In Thursday’s season finale—SPOILERS FROM HERE—that ambition was achieved, as Ragnar led his men into the city following a nifty bit of coffin-assisted espionage. But it’s unclear what the future holds for Ragnar. The King himself is still sick—and he has many enemies, in other countries and in his own family. (You can read the full finale recap here.) We talked to Vikings writer/creator Michael Hirst about a season of expansion, and tried to discover what awaits the Northmen in season 4.
ENTERTAINMENT WEEKLY: This was the biggest season of Vikings yet. We lost a few major characters, and met several brand-new major characters. Looking back, did the season turn out the way you were expecting?
MICHAEL HIRST: I’d always planned that it would get bigger. It reflects what actually happened, historically, to the Vikings. They did begin with initial raids, with just one boat and 30 warriors, on isolated monasteries along the coast. It didn’t take them very long, once they’d found these locations, to send more boats, and more ambitious raids. We’re reflecting that in the show. It’s the beginning of what became known as the Viking Age.
I’m just incredibly thrilled that the production was able to go with that vision, and to meet my requirements. Suddenly instead of two boats or three boats, we had 50 boats on the river, and 3,000 men scaling the walls of Paris. We’ve started shooting season 4 now, and I’ve just been walking around the sets and the backlots. We’ve grown again!
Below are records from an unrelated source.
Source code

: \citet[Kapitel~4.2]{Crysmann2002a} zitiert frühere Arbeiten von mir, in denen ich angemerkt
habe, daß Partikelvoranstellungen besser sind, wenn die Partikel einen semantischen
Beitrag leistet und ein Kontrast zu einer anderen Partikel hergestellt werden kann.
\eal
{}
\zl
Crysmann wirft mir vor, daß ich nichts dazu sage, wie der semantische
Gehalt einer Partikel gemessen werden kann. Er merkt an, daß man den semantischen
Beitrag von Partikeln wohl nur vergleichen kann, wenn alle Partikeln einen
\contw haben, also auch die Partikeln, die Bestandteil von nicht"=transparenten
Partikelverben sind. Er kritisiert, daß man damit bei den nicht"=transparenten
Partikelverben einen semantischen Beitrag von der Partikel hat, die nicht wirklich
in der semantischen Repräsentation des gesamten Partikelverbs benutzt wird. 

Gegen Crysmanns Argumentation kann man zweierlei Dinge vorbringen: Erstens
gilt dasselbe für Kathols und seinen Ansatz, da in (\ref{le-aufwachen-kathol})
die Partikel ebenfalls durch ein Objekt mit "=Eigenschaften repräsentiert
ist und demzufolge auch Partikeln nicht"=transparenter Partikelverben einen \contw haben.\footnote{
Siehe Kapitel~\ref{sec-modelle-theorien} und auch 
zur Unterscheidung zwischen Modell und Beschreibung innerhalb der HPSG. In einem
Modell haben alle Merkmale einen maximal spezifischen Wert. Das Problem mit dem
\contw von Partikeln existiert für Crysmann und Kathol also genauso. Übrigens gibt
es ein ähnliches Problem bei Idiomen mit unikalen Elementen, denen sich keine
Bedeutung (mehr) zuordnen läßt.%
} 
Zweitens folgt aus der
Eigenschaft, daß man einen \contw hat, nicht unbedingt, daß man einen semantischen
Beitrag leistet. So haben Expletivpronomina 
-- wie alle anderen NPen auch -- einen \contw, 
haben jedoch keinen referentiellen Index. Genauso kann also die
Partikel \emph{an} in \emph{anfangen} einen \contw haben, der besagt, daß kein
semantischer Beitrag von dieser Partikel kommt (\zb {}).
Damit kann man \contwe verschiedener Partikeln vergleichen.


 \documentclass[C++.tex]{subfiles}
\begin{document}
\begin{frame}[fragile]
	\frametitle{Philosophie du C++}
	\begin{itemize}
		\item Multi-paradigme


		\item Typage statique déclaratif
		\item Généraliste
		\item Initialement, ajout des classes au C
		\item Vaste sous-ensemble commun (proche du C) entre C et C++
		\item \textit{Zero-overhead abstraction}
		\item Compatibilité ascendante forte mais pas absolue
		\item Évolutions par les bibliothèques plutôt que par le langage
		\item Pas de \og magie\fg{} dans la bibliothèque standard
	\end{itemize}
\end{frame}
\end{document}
Also, I was sitting watching the monitors yesterday, and I was looking at Ragnar, Travis [Fimmel]. I turned to someone and said: “Travis doesn’t look like he used to look. When we started, he was a pretty fresh-faced young guy. He looks much more mature. He looks like a King.” And that’s the metaphor for the show. We’ve matured. We’ve got more ambitious. We’ve gone from being a farmer to being a king.
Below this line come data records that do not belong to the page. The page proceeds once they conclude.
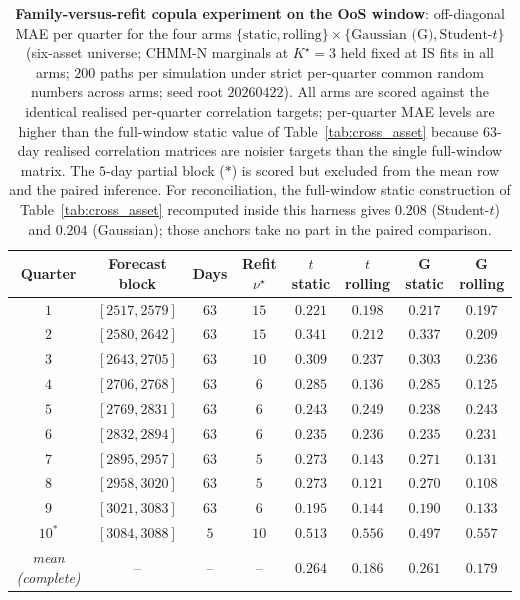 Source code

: \begin{table}[!ht]
\centering
\small
\setlength{\tabcolsep}{4pt}
\caption{\textbf{Family-versus-refit copula experiment on the OoS window}: off-diagonal MAE per quarter for the four arms $\{\text{static}, \text{rolling}\} \times \{\text{Gaussian (G)}, \text{Student-}t\}$ (six-asset universe; CHMM-N marginals at $K^\star = 3$ held fixed at IS fits in all arms; $200$ paths per simulation under strict per-quarter common random numbers across arms; seed root $20260422$). All arms are scored against the identical realised per-quarter correlation targets; per-quarter MAE levels are higher than the full-window static value of Table~\ref{tab:cross_asset} because $63$-day realised correlation matrices are noisier targets than the single full-window matrix. The $5$-day partial block ($\ast$) is scored but excluded from the mean row and the paired inference. For reconciliation, the full-window static construction of Table~\ref{tab:cross_asset} recomputed inside this harness gives $0.208$ (Student-$t$) and $0.204$ (Gaussian); those anchors take no part in the paired comparison.}
\label{tab:rolling_copula}
\begin{tabular}{c c c c c c c c}
\toprule
Quarter & Forecast block & Days & Refit $\nu^\star$ & $t$ static & $t$ rolling & G static & G rolling \\
\midrule
$1$  & $[2517, 2579]$ & $63$ & $15$ & $0.221$ & $0.198$ & $0.217$ & $0.197$ \\
$2$  & $[2580, 2642]$ & $63$ & $15$ & $0.341$ & $0.212$ & $0.337$ & $0.209$ \\
$3$  & $[2643, 2705]$ & $63$ & $10$ & $0.309$ & $0.237$ & $0.303$ & $0.236$ \\
$4$  & $[2706, 2768]$ & $63$ & $6$  & $0.285$ & $0.136$ & $0.285$ & $0.125$ \\
$5$  & $[2769, 2831]$ & $63$ & $6$  & $0.243$ & $0.249$ & $0.238$ & $0.243$ \\
$6$  & $[2832, 2894]$ & $63$ & $6$  & $0.235$ & $0.236$ & $0.235$ & $0.231$ \\
$7$  & $[2895, 2957]$ & $63$ & $5$  & $0.273$ & $0.143$ & $0.271$ & $0.131$ \\
$8$  & $[2958, 3020]$ & $63$ & $5$  & $0.273$ & $0.121$ & $0.270$ & $0.108$ \\
$9$  & $[3021, 3083]$ & $63$ & $6$  & $0.195$ & $0.144$ & $0.190$ & $0.133$ \\
$10^\ast$ & $[3084, 3088]$ & $5$ & $10$ & $0.513$ & $0.556$ & $0.497$ & $0.557$ \\
\midrule
\textit{mean (complete)} & -- & -- & -- & $0.264$ & $0.186$ & $0.261$ & $0.179$ \\
\bottomrule
\end{tabular}
\end{table}

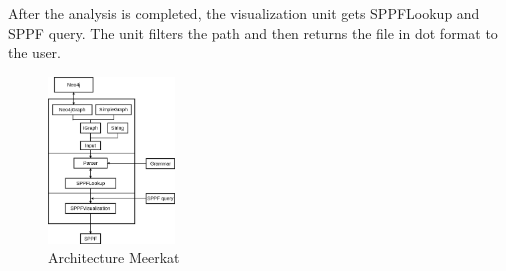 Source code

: After the analysis is completed, the visualization unit gets SPPFLookup and SPPF query. The unit filters the path and then returns the file in dot format to the user.
\begin{figure}
\caption{Architecture Meerkat}
\label{fig:architecture}
\includegraphics[width=0.3\textwidth]{architecture.jpg}
\end{figure} 




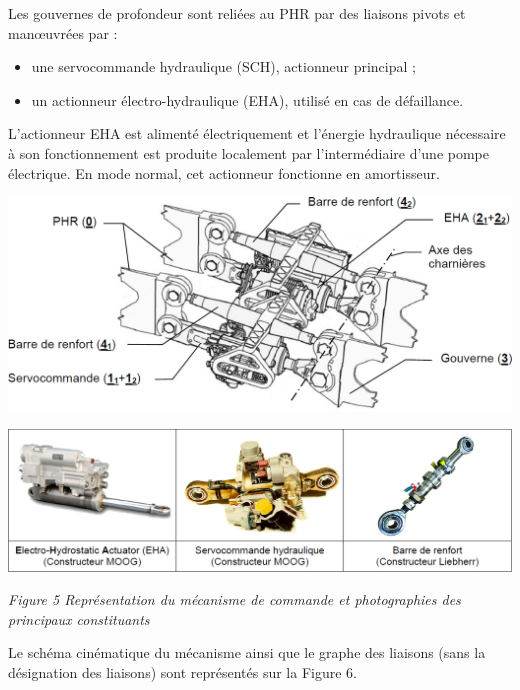 \begin{multicols}{2}
Les gouvernes de profondeur sont reliées au PHR par des liaisons pivots et man\oe{}uvrées par :
\begin{itemize}
\item une servocommande hydraulique (SCH), actionneur principal ;
\item un actionneur électro-hydraulique (EHA), utilisé en cas de défaillance.
\end{itemize}
L’actionneur EHA est alimenté électriquement et l’énergie hydraulique nécessaire à son fonctionnement
est produite localement par l’intermédiaire d’une pompe électrique. En mode normal, cet actionneur
fonctionne en amortisseur.

\begin{center}
\includegraphics[width=\linewidth]{images/fig_05}

\includegraphics[width=\linewidth]{images/fig_06}

\textit{Figure 5 Représentation du mécanisme de commande et photographies des principaux constituants}
\end{center}


Le schéma cinématique du mécanisme ainsi que le graphe des liaisons (sans la désignation des liaisons)
sont représentés sur la Figure 6.


\end{multicols}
Ragnar’s baptism, which was so controversial among his fellow Vikings, was revealed in the season finale to be part of a plan to sneak into Paris. When he was baptized as a Christian, did he always intend to do the bit of subterfuge with the coffin? Or did he think he was dying, and genuinely want to be reunited with Athelstan?
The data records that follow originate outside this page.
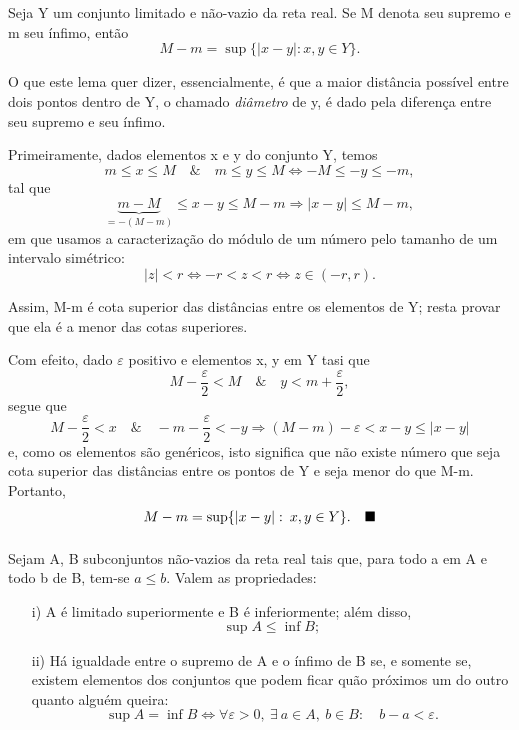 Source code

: \documentclass[../analysisII_notes.tex]{subfiles}
\begin{document}
\begin{lemma*}
	Seja Y um conjunto limitado e não-vazio da reta real. Se M denota seu supremo e m seu ínfimo, então
	\[
		M-m = \sup_{}\{|x-y|:x, y\in Y\}.
	\]
\end{lemma*}
O que este lema quer dizer, essencialmente, é que a maior distância possível entre dois pontos dentro de Y, o chamado \textit{diâmetro} de y, é dado pela diferença entre seu supremo e seu ínfimo.
\begin{proof*}
	Primeiramente, dados elementos x e y do conjunto Y, temos
	\[
		m\leq x\leq M \quad\&\quad m\leq y\leq M \Longleftrightarrow -M\leq -y\leq -m,
	\]
	tal que
	\[
		\underbrace{m-M}_{=-(M-m)} \leq x-y \leq M-m \Rightarrow |x-y|\leq M-m,
	\]
	em que usamos a caracterização do módulo de um número pelo tamanho de um intervalo simétrico:
	\[
		|z|<r \Longleftrightarrow -r < z < r \Longleftrightarrow z\in (-r, r).
	\]

	Assim, M-m é cota superior das distâncias entre os elementos de Y; resta provar que ela é a menor das cotas superiores.

	Com efeito, dado \(\varepsilon \) positivo e elementos x, y em Y tasi que
	\[
		M-\frac{\varepsilon }{2}<M \quad\&\quad y < m + \frac{\varepsilon }{2},
	\]
	segue que
	\[
		M-\frac{\varepsilon }{2}<x \quad\&\quad -m-\frac{\varepsilon }{2}<-y \Rightarrow (M-m)-\varepsilon < x-y\leq |x-y|
	\]
	e, como os elementos são genéricos, isto significa que não existe número que seja cota superior das distâncias entre os pontos de Y e seja menor do que M-m. Portanto,
	\[
		M-m = \sup_{}\{|x-y|:\: x, y\in Y\}.\quad \text{$\blacksquare$}
	\]
\end{proof*}
\begin{lemma*}
	Sejam A, B subconjuntos não-vazios da reta real tais que, para todo a em A e todo b de B, tem-se \(a\leq b\). Valem as propriedades:
	\begin{itemize}
		\item[i)] A é limitado superiormente e B é inferiormente; além disso,
		      \[
			      \sup_{}A\leq \inf_{}B;
		      \]
		\item[ii)] Há igualdade entre o supremo de A e o ínfimo de B se, e somente se, existem elementos dos conjuntos que podem ficar quão próximos um do outro quanto alguém queira:
		      \[
			      \sup_{}A = \inf_{}B \Longleftrightarrow \forall \varepsilon > 0,\: \exists \: a\in A,\:b\in B:\quad b-a<\varepsilon .
		      \]
	\end{itemize}
\end{lemma*}
\end{document}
There’s no simple answer. He was certainly prepared, when he first got [to Paris], to allow others to fail, so he wouldn’t be blamed. And even Travis goes along with that interpretation. He gave Floki charge of [the attack], and Floki spectacularly failed. Because Athelstan had told him that Paris was probably impregnable. In the back of his mind all the time was: “I’ve got to come up with something clever that’s going to get me inside this city.”
But there are two things about his baptism: One is that it’s sincere, and the other is that it’s cynical. It’s sincere, because he does want to see Athelstan again. And if that’s what it takes, he’ll do it. He loves Athelstan. Athelstan was really the only guy that he could talk to, openly. It’s cynical in the same way, because he knows how seriously Christians take the idea of being buried in consecrated ground. Especially, for a convert. This was the policy of the Christians: to try and convert Vikings. That was one way of trying to overcome them. And in the long term, that’s actually what happened, historically speaking!
But as I say, it operates on many levels. Part of it was totally sincere, and it’s the sincere bit that obviously shocks his fellow Vikings.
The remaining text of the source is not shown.